誰か

気持ちに偽り無く、ただ、ひたむきに誰かを想う。

素晴らしいことじゃん、とヘソ出しギャルは言うけれど、これはこれで結構辛いものがある。誰かを真っ直ぐに想い続けることは、時に苦しいのだ。それは祈りのようなものかもしれぬ。我々は誰かに想いを馳せながら、胸を躍らせたり、溜息をついたり、涙を流したりする。

有象無象の顔たちにはぼんやりとモヤが掛かっていて、その中にひとつだけくっきりと見える顔がある。あぁ、死にたいアイツに教えてやりたい。一番の誰かを想えば良い、と。そしたら余計に死にたくなりますか。もう少しだけ生きられるような気が、しませんか。

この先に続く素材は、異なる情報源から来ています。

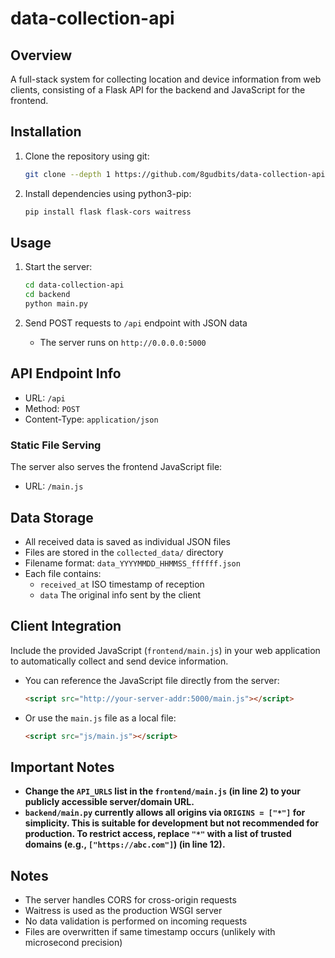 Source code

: # data-collection-api

## Overview

A full-stack system for collecting location and device information from web clients, consisting of a Flask API for the backend and JavaScript for the frontend.

## Installation

1. Clone the repository using git:
   ```bash
   git clone --depth 1 https://github.com/8gudbits/data-collection-api.git
   ```

2. Install dependencies using python3-pip:
   ```bash
   pip install flask flask-cors waitress
   ```

## Usage

1. Start the server:
   ```bash
   cd data-collection-api
   cd backend
   python main.py
   ```

2. Send POST requests to `/api` endpoint with JSON data
   - The server runs on `http://0.0.0.0:5000`

## API Endpoint Info

- URL: `/api`
- Method: `POST`
- Content-Type: `application/json`

### Static File Serving

The server also serves the frontend JavaScript file:
- URL: `/main.js`

## Data Storage

- All received data is saved as individual JSON files
- Files are stored in the `collected_data/` directory
- Filename format: `data_YYYYMMDD_HHMMSS_ffffff.json`
- Each file contains:
  - `received_at` ISO timestamp of reception
  - `data` The original info sent by the client

## Client Integration

Include the provided JavaScript (`frontend/main.js`) in your web application to automatically collect and send device information.

- You can reference the JavaScript file directly from the server:
  ```html
  <script src="http://your-server-addr:5000/main.js"></script>
  ```

- Or use the `main.js` file as a local file:
  ```html
  <script src="js/main.js"></script>
  ```

## Important Notes

- **Change the `API_URLS` list in the `frontend/main.js` (in line 2) to your publicly accessible server/domain URL.**
- **`backend/main.py` currently allows all origins via `ORIGINS = ["*"]` for simplicity. This is suitable for development but not recommended for production. To restrict access, replace `"*"` with a list of trusted domains (e.g., `["https://abc.com"]`) (in line 12).**

## Notes

- The server handles CORS for cross-origin requests
- Waitress is used as the production WSGI server
- No data validation is performed on incoming requests
- Files are overwritten if same timestamp occurs (unlikely with microsecond precision)

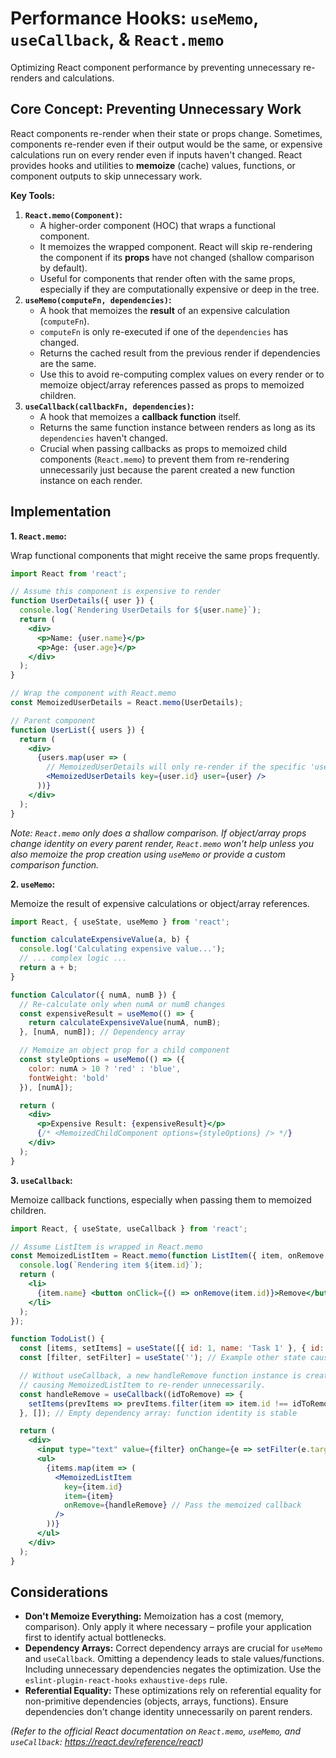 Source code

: # Performance Hooks: `useMemo`, `useCallback`, & `React.memo`

Optimizing React component performance by preventing unnecessary re-renders and calculations.

## Core Concept: Preventing Unnecessary Work

React components re-render when their state or props change. Sometimes, components re-render even if their output would be the same, or expensive calculations run on every render even if inputs haven't changed. React provides hooks and utilities to **memoize** (cache) values, functions, or component outputs to skip unnecessary work.

**Key Tools:**

1.  **`React.memo(Component)`:**
    *   A higher-order component (HOC) that wraps a functional component.
    *   It memoizes the wrapped component. React will skip re-rendering the component if its **props** have not changed (shallow comparison by default).
    *   Useful for components that render often with the same props, especially if they are computationally expensive or deep in the tree.
2.  **`useMemo(computeFn, dependencies)`:**
    *   A hook that memoizes the **result** of an expensive calculation (`computeFn`).
    *   `computeFn` is only re-executed if one of the `dependencies` has changed.
    *   Returns the cached result from the previous render if dependencies are the same.
    *   Use this to avoid re-computing complex values on every render or to memoize object/array references passed as props to memoized children.
3.  **`useCallback(callbackFn, dependencies)`:**
    *   A hook that memoizes a **callback function** itself.
    *   Returns the same function instance between renders as long as its `dependencies` haven't changed.
    *   Crucial when passing callbacks as props to memoized child components (`React.memo`) to prevent them from re-rendering unnecessarily just because the parent created a new function instance on each render.

## Implementation

**1. `React.memo`:**

Wrap functional components that might receive the same props frequently.

```jsx
import React from 'react';

// Assume this component is expensive to render
function UserDetails({ user }) {
  console.log(`Rendering UserDetails for ${user.name}`);
  return (
    <div>
      <p>Name: {user.name}</p>
      <p>Age: {user.age}</p>
    </div>
  );
}

// Wrap the component with React.memo
const MemoizedUserDetails = React.memo(UserDetails);

// Parent component
function UserList({ users }) {
  return (
    <div>
      {users.map(user => (
        // MemoizedUserDetails will only re-render if the specific 'user' prop object changes reference
        <MemoizedUserDetails key={user.id} user={user} />
      ))}
    </div>
  );
}
```
*Note: `React.memo` only does a shallow comparison. If object/array props change identity on every parent render, `React.memo` won't help unless you also memoize the prop creation using `useMemo` or provide a custom comparison function.*

**2. `useMemo`:**

Memoize the result of expensive calculations or object/array references.

```jsx
import React, { useState, useMemo } from 'react';

function calculateExpensiveValue(a, b) {
  console.log('Calculating expensive value...');
  // ... complex logic ...
  return a + b;
}

function Calculator({ numA, numB }) {
  // Re-calculate only when numA or numB changes
  const expensiveResult = useMemo(() => {
    return calculateExpensiveValue(numA, numB);
  }, [numA, numB]); // Dependency array

  // Memoize an object prop for a child component
  const styleOptions = useMemo(() => ({
    color: numA > 10 ? 'red' : 'blue',
    fontWeight: 'bold'
  }), [numA]);

  return (
    <div>
      <p>Expensive Result: {expensiveResult}</p>
      {/* <MemoizedChildComponent options={styleOptions} /> */}
    </div>
  );
}
```

**3. `useCallback`:**

Memoize callback functions, especially when passing them to memoized children.

```jsx
import React, { useState, useCallback } from 'react';

// Assume ListItem is wrapped in React.memo
const MemoizedListItem = React.memo(function ListItem({ item, onRemove }) {
  console.log(`Rendering item ${item.id}`);
  return (
    <li>
      {item.name} <button onClick={() => onRemove(item.id)}>Remove</button>
    </li>
  );
});

function TodoList() {
  const [items, setItems] = useState([{ id: 1, name: 'Task 1' }, { id: 2, name: 'Task 2' }]);
  const [filter, setFilter] = useState(''); // Example other state causing re-renders

  // Without useCallback, a new handleRemove function instance is created on every TodoList render,
  // causing MemoizedListItem to re-render unnecessarily.
  const handleRemove = useCallback((idToRemove) => {
    setItems(prevItems => prevItems.filter(item => item.id !== idToRemove));
  }, []); // Empty dependency array: function identity is stable

  return (
    <div>
      <input type="text" value={filter} onChange={e => setFilter(e.target.value)} placeholder="Filter..." />
      <ul>
        {items.map(item => (
          <MemoizedListItem
            key={item.id}
            item={item}
            onRemove={handleRemove} // Pass the memoized callback
          />
        ))}
      </ul>
    </div>
  );
}
```

## Considerations

*   **Don't Memoize Everything:** Memoization has a cost (memory, comparison). Only apply it where necessary – profile your application first to identify actual bottlenecks.
*   **Dependency Arrays:** Correct dependency arrays are crucial for `useMemo` and `useCallback`. Omitting a dependency leads to stale values/functions. Including unnecessary dependencies negates the optimization. Use the `eslint-plugin-react-hooks` `exhaustive-deps` rule.
*   **Referential Equality:** These optimizations rely on referential equality for non-primitive dependencies (objects, arrays, functions). Ensure dependencies don't change identity unnecessarily on parent renders.

*(Refer to the official React documentation on `React.memo`, `useMemo`, and `useCallback`: https://react.dev/reference/react)*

自分は、まるで泥亀のように汚いところを這っていて、本当は素敵な言葉を話したい、でもすぐにお尻を出してしまうから、とてもじゃないけど世間には出ていけない。それでも誰かのナンバーワンになれたら幸せだろうと思う。やっぱり、一番の男になりたい。赤面上等、何ともキザな話だが、それ以外に無いのである。きっとあなたもそうだろう。もしも誰かに「あなたが一番です」と言われたら(キモい奴に言われてもキモいだけじゃん!とヘソ出しギャルが茶々を入れる)、もしくは想われたら、救われる気がして、生きていて良かったとすら思うかもしれない。誰かの言葉や想いは、それほどのパワーを持つ。だから自分は、感じたことを出来るだけ言葉にして、きみに伝えたいと思う。

いずれ、思いも寄らぬ革命が起きて、皆が誰かと出会えるようになれば良いね。冬が来ます。

何もいりません。舞台に来てください。